Forty-Six – Tay
My life became a patchwork merry-go-round of coffee on Ed’s breath in the morning; Ed giving me a lift to meet Jared and Char; throwing myself into my AS Levels with all I had; training harder than ever at the pool; coaching every other night; checking almost every shop to see if they were hiring; watching bad TV with Ed in the evenings while we ate dinner; taking it in turns cooking; playing with Rodent and falling asleep wrapped in the safety that came with Ed’s duvet.
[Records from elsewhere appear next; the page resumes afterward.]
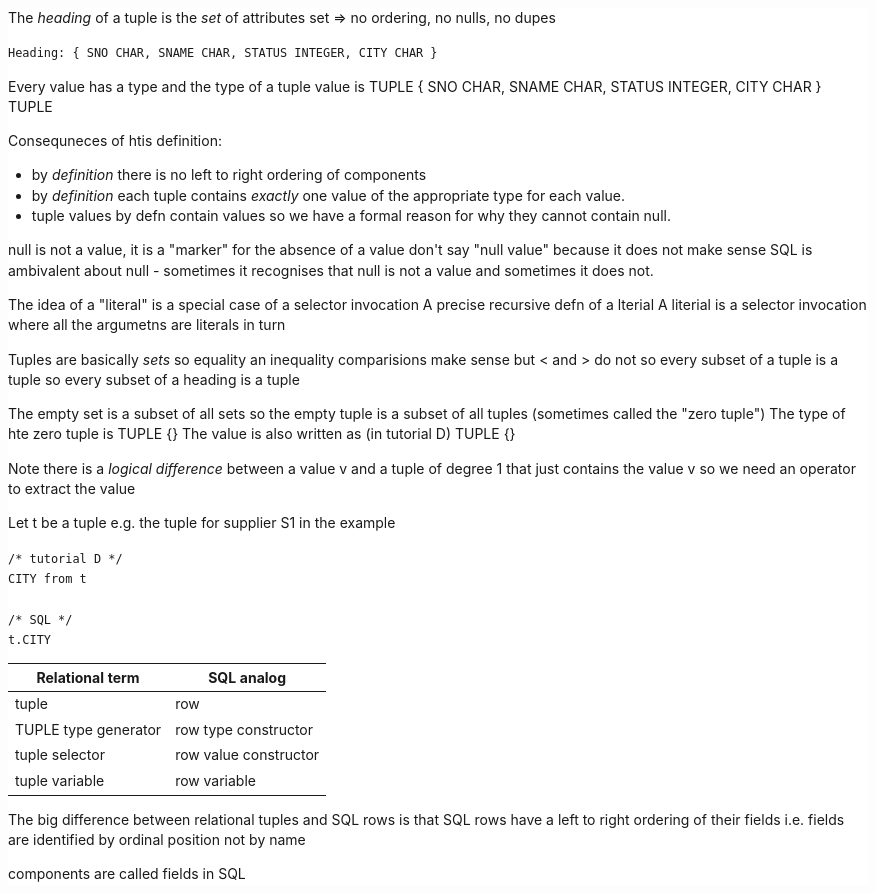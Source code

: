 The _heading_ of a tuple is the _set_ of attributes set => no ordering, no
nulls, no dupes

    Heading: { SNO CHAR, SNAME CHAR, STATUS INTEGER, CITY CHAR }

Every value has a type and the type of a tuple value is TUPLE { SNO CHAR, SNAME
CHAR, STATUS INTEGER, CITY CHAR } TUPLE <heading>

Consequneces of htis definition:

- by _definition_ there is no left to right ordering of components
- by _definition_ each tuple contains _exactly_ one value of the appropriate
  type for each value.
- tuple values by defn contain values so we have a formal reason for why they
  cannot contain null.

null is not a value, it is a "marker" for the absence of a value don't say "null
value" because it does not make sense SQL is ambivalent about null - sometimes
it recognises that null is not a value and sometimes it does not.

The idea of a "literal" is a special case of a selector invocation A precise
recursive defn of a lterial A literial is a selector invocation where all the
argumetns are literals in turn

Tuples are basically _sets_ so equality an inequality comparisions make sense
but < and > do not so every subset of a tuple is a tuple so every subset of a
heading is a tuple

The empty set is a subset of all sets so the empty tuple is a subset of all
tuples (sometimes called the "zero tuple") The type of hte zero tuple is TUPLE
{} The value is also written as (in tutorial D) TUPLE {}

Note there is a _logical difference_ between a value v and a tuple of degree 1
that just contains the value v so we need an operator to extract the value

Let t be a tuple e.g. the tuple for supplier S1 in the example

    /* tutorial D */
    CITY from t

    /* SQL */
    t.CITY

| Relational term      | SQL analog            |
| -------------------- | --------------------- |
| tuple                | row                   |
| TUPLE type generator | row type constructor  |
| tuple selector       | row value constructor |
| tuple variable       | row variable          |

The big difference between relational tuples and SQL rows is that SQL rows have
a left to right ordering of their fields i.e. fields are identified by ordinal
position not by name

components are called fields in SQL
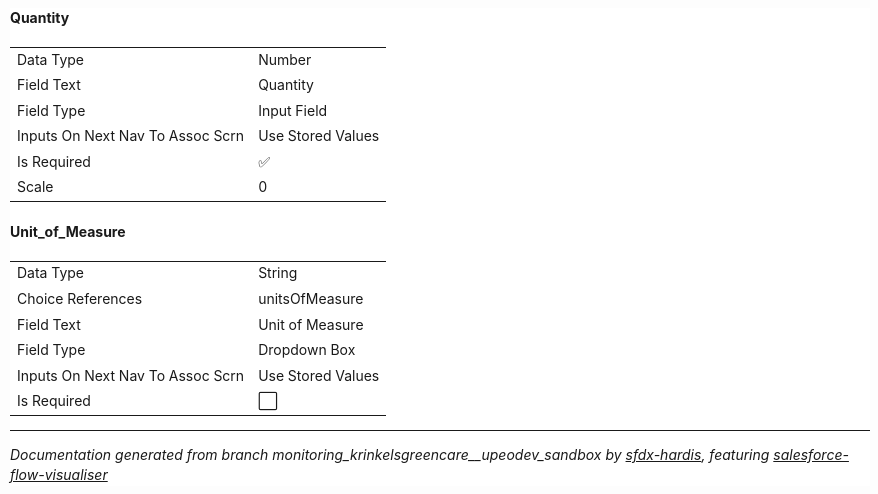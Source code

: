 
#### Quantity

|||
|:---|:---|
|Data Type|Number|
|Field Text|Quantity|
|Field Type| Input Field|
|Inputs On Next Nav To Assoc Scrn| Use Stored Values|
|Is Required|✅|
|Scale|0|




#### Unit_of_Measure

|||
|:---|:---|
|Data Type|String|
|Choice References|unitsOfMeasure|
|Field Text|Unit of Measure|
|Field Type| Dropdown Box|
|Inputs On Next Nav To Assoc Scrn| Use Stored Values|
|Is Required|⬜|








___

_Documentation generated from branch monitoring_krinkelsgreencare__upeodev_sandbox by [sfdx-hardis](https://sfdx-hardis.cloudity.com), featuring [salesforce-flow-visualiser](https://github.com/toddhalfpenny/salesforce-flow-visualiser)_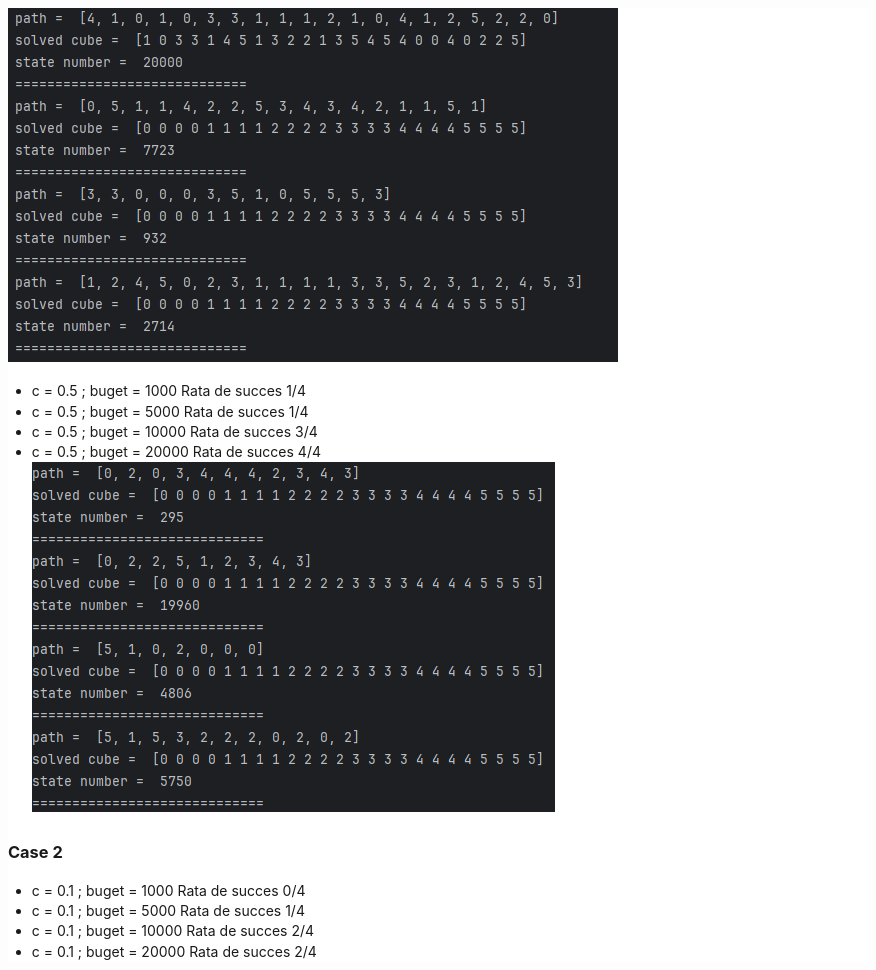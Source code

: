 ![](img/04.png) 

- c = 0.5 ; buget = 1000
Rata de succes 1/4
- c = 0.5 ; buget = 5000
Rata de succes 1/4
- c = 0.5 ; buget = 10000
Rata de succes 3/4
- c = 0.5 ; buget = 20000
Rata de succes 4/4  
![](img/20.png)  


### Case 2
- c = 0.1 ; buget = 1000
Rata de succes 0/4
- c = 0.1 ; buget = 5000
Rata de succes 1/4
- c = 0.1 ; buget = 10000
Rata de succes 2/4
- c = 0.1 ; buget = 20000
Rata de succes 2/4  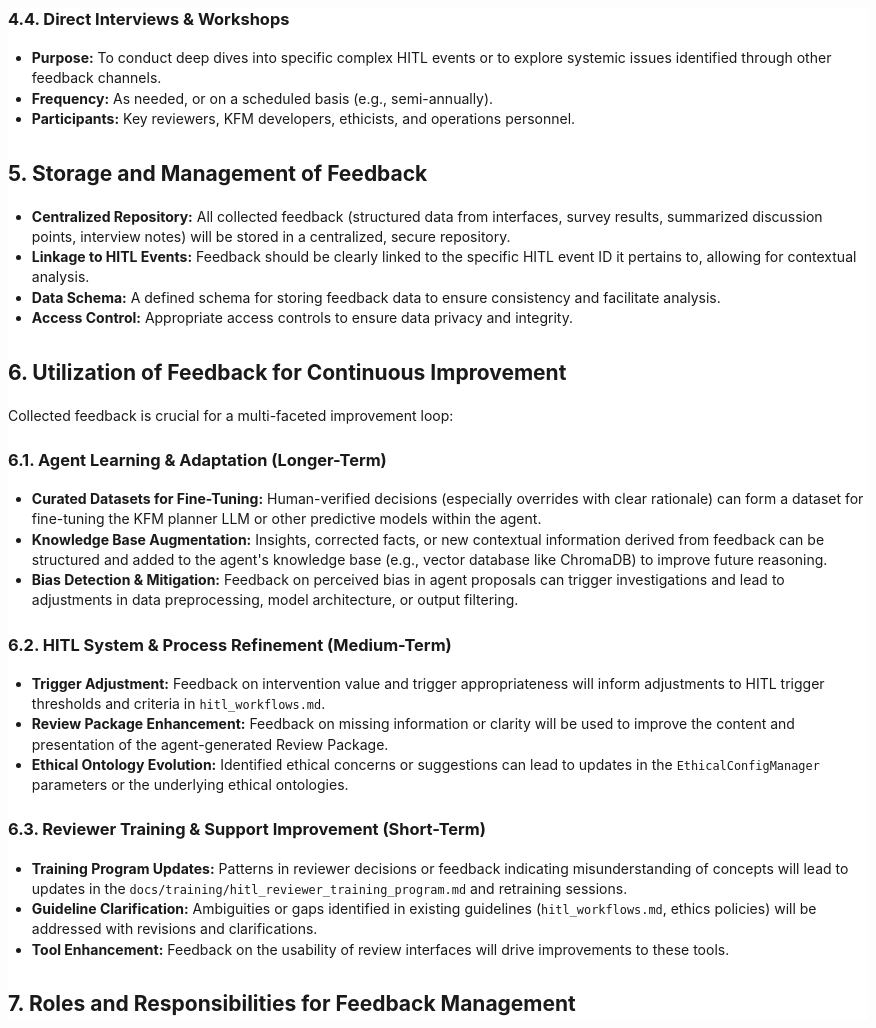 ### 4.4. Direct Interviews & Workshops
*   **Purpose:** To conduct deep dives into specific complex HITL events or to explore systemic issues identified through other feedback channels.
*   **Frequency:** As needed, or on a scheduled basis (e.g., semi-annually).
*   **Participants:** Key reviewers, KFM developers, ethicists, and operations personnel.

## 5. Storage and Management of Feedback

*   **Centralized Repository:** All collected feedback (structured data from interfaces, survey results, summarized discussion points, interview notes) will be stored in a centralized, secure repository.
*   **Linkage to HITL Events:** Feedback should be clearly linked to the specific HITL event ID it pertains to, allowing for contextual analysis.
*   **Data Schema:** A defined schema for storing feedback data to ensure consistency and facilitate analysis.
*   **Access Control:** Appropriate access controls to ensure data privacy and integrity.

## 6. Utilization of Feedback for Continuous Improvement

Collected feedback is crucial for a multi-faceted improvement loop:

### 6.1. Agent Learning & Adaptation (Longer-Term)
*   **Curated Datasets for Fine-Tuning:** Human-verified decisions (especially overrides with clear rationale) can form a dataset for fine-tuning the KFM planner LLM or other predictive models within the agent.
*   **Knowledge Base Augmentation:** Insights, corrected facts, or new contextual information derived from feedback can be structured and added to the agent\'s knowledge base (e.g., vector database like ChromaDB) to improve future reasoning.
*   **Bias Detection & Mitigation:** Feedback on perceived bias in agent proposals can trigger investigations and lead to adjustments in data preprocessing, model architecture, or output filtering.

### 6.2. HITL System & Process Refinement (Medium-Term)
*   **Trigger Adjustment:** Feedback on intervention value and trigger appropriateness will inform adjustments to HITL trigger thresholds and criteria in `hitl_workflows.md`.
*   **Review Package Enhancement:** Feedback on missing information or clarity will be used to improve the content and presentation of the agent-generated Review Package.
*   **Ethical Ontology Evolution:** Identified ethical concerns or suggestions can lead to updates in the `EthicalConfigManager` parameters or the underlying ethical ontologies.

### 6.3. Reviewer Training & Support Improvement (Short-Term)
*   **Training Program Updates:** Patterns in reviewer decisions or feedback indicating misunderstanding of concepts will lead to updates in the `docs/training/hitl_reviewer_training_program.md` and retraining sessions.
*   **Guideline Clarification:** Ambiguities or gaps identified in existing guidelines (`hitl_workflows.md`, ethics policies) will be addressed with revisions and clarifications.
*   **Tool Enhancement:** Feedback on the usability of review interfaces will drive improvements to these tools.

## 7. Roles and Responsibilities for Feedback Management
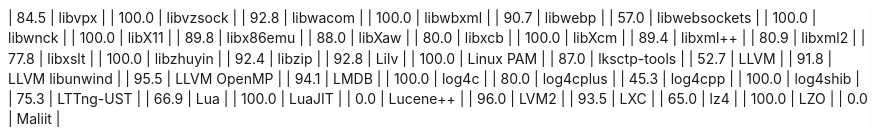|  84.5       | libvpx |
| 100.0       | libvzsock |
|  92.8       | libwacom |
| 100.0       | libwbxml |
|  90.7       | libwebp |
|  57.0       | libwebsockets |
| 100.0       | libwnck |
| 100.0       | libX11 |
|  89.8       | libx86emu |
|  88.0       | libXaw |
|  80.0       | libxcb |
| 100.0       | libXcm |
|  89.4       | libxml++ |
|  80.9       | libxml2 |
|  77.8       | libxslt |
| 100.0       | libzhuyin |
|  92.4       | libzip |
|  92.8       | Lilv |
| 100.0       | Linux PAM |
|  87.0       | lksctp-tools |
|  52.7       | LLVM |
|  91.8       | LLVM libunwind |
|  95.5       | LLVM OpenMP |
|  94.1       | LMDB |
| 100.0       | log4c |
|  80.0       | log4cplus |
|  45.3       | log4cpp |
| 100.0       | log4shib |
|  75.3       | LTTng-UST |
|  66.9       | Lua |
| 100.0       | LuaJIT |
|   0.0       | Lucene++ |
|  96.0       | LVM2 |
|  93.5       | LXC |
|  65.0       | lz4 |
| 100.0       | LZO |
|   0.0       | Maliit |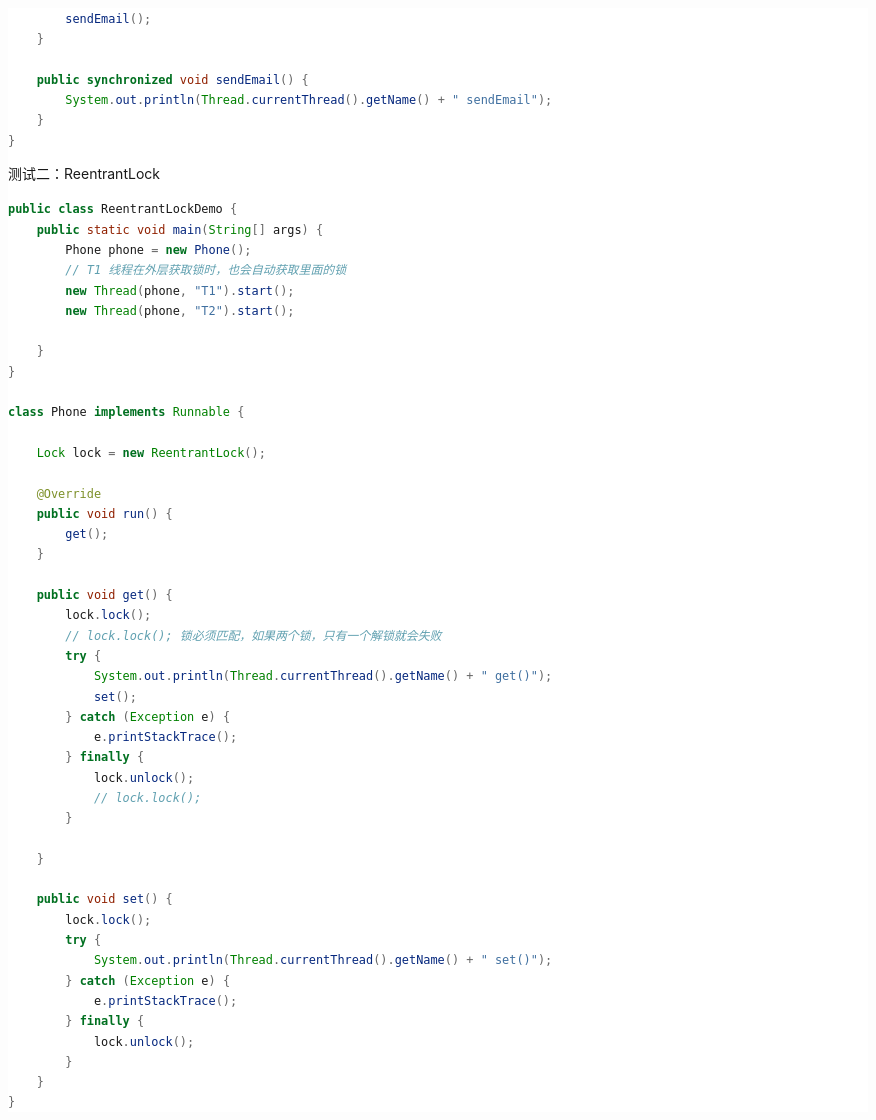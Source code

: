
 ```java
        sendEmail();
    }

    public synchronized void sendEmail() {
        System.out.println(Thread.currentThread().getName() + " sendEmail");
    }
}
```

测试二：ReentrantLock

```java
public class ReentrantLockDemo {
    public static void main(String[] args) {
        Phone phone = new Phone();
        // T1 线程在外层获取锁时，也会自动获取里面的锁
        new Thread(phone, "T1").start();
        new Thread(phone, "T2").start();

    }
}

class Phone implements Runnable {

    Lock lock = new ReentrantLock();

    @Override
    public void run() {
        get();
    }

    public void get() {
        lock.lock();
        // lock.lock(); 锁必须匹配，如果两个锁，只有一个解锁就会失败
        try {
            System.out.println(Thread.currentThread().getName() + " get()");
            set();
        } catch (Exception e) {
            e.printStackTrace();
        } finally {
            lock.unlock();
            // lock.lock();
        }

    }

    public void set() {
        lock.lock();
        try {
            System.out.println(Thread.currentThread().getName() + " set()");
        } catch (Exception e) {
            e.printStackTrace();
        } finally {
            lock.unlock();
        }
    }
}
```
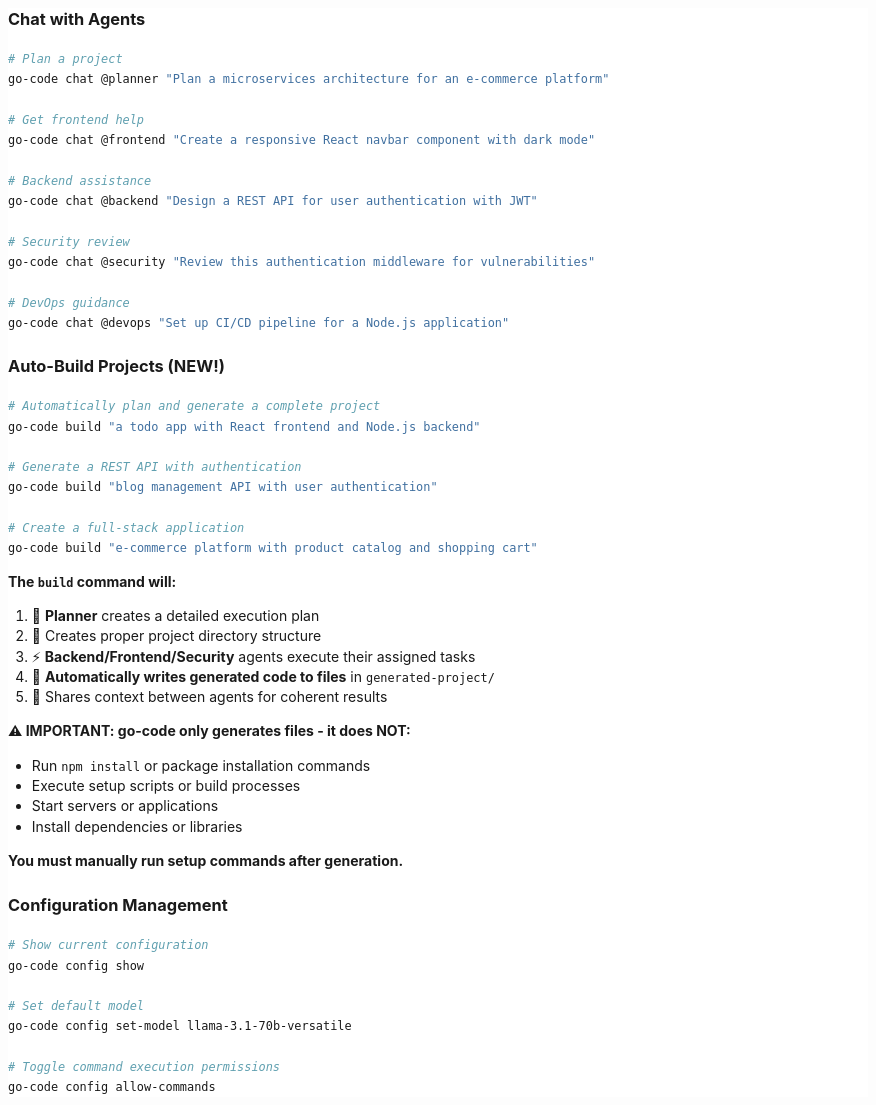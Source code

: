 ### Chat with Agents
```bash
# Plan a project
go-code chat @planner "Plan a microservices architecture for an e-commerce platform"

# Get frontend help
go-code chat @frontend "Create a responsive React navbar component with dark mode"

# Backend assistance
go-code chat @backend "Design a REST API for user authentication with JWT"

# Security review
go-code chat @security "Review this authentication middleware for vulnerabilities"

# DevOps guidance
go-code chat @devops "Set up CI/CD pipeline for a Node.js application"
```

### Auto-Build Projects (NEW!)
```bash
# Automatically plan and generate a complete project
go-code build "a todo app with React frontend and Node.js backend"

# Generate a REST API with authentication
go-code build "blog management API with user authentication"

# Create a full-stack application
go-code build "e-commerce platform with product catalog and shopping cart"
```

**The `build` command will:**
1. 🎯 **Planner** creates a detailed execution plan
2. 📁 Creates proper project directory structure  
3. ⚡ **Backend/Frontend/Security** agents execute their assigned tasks
4. 📄 **Automatically writes generated code to files** in `generated-project/`
5. 🔄 Shares context between agents for coherent results

**⚠️ IMPORTANT: go-code only generates files - it does NOT:**
- Run `npm install` or package installation commands
- Execute setup scripts or build processes  
- Start servers or applications
- Install dependencies or libraries

**You must manually run setup commands after generation.**

### Configuration Management
```bash
# Show current configuration
go-code config show

# Set default model
go-code config set-model llama-3.1-70b-versatile

# Toggle command execution permissions
go-code config allow-commands
```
There was something about living with him that made me so much happier. I knew that part of it was because my controlling parents were out of the way, but it could have been that I’d got what I’d wanted for a long time. All I’d really wanted was to move out and to start afresh with Ed at my side, and I was doing exactly that. My grades picked up, I felt less stressed, my self-confidence rocketed and I ended up taking Caleb’s necklace off. I didn’t need him anymore, did I? Everything seemed to be fine.
One frosty evening, after Ed unlocked our front door and found me making macaroni cheese and stamping the frost from his shoes, I felt pain lance through my chest. It was a short, sharp pain, barely lasting long enough for me to acknowledge that something was hurting, but it was definitely there.
“You okay?” He asked, moving towards me and taking over the cooking duties. I got myself a glass of water, sipping at it cautiously. There was nothing. The pain was gone. I nodded and gave him a small smile. Ed’s frown disappeared.
Ed launched into a play-by-play of an incident Liam had with a particularly crotchety old man when he took his card out of the reader too early and managed to void the sale. I smiled while he told me all about his day, watching the light dance in his eyes as he spoke about the books. But my heart was still pounding in my chest, because I knew what was going on. I’d taken Caleb’s necklace off, and now I was going to pay the price for it.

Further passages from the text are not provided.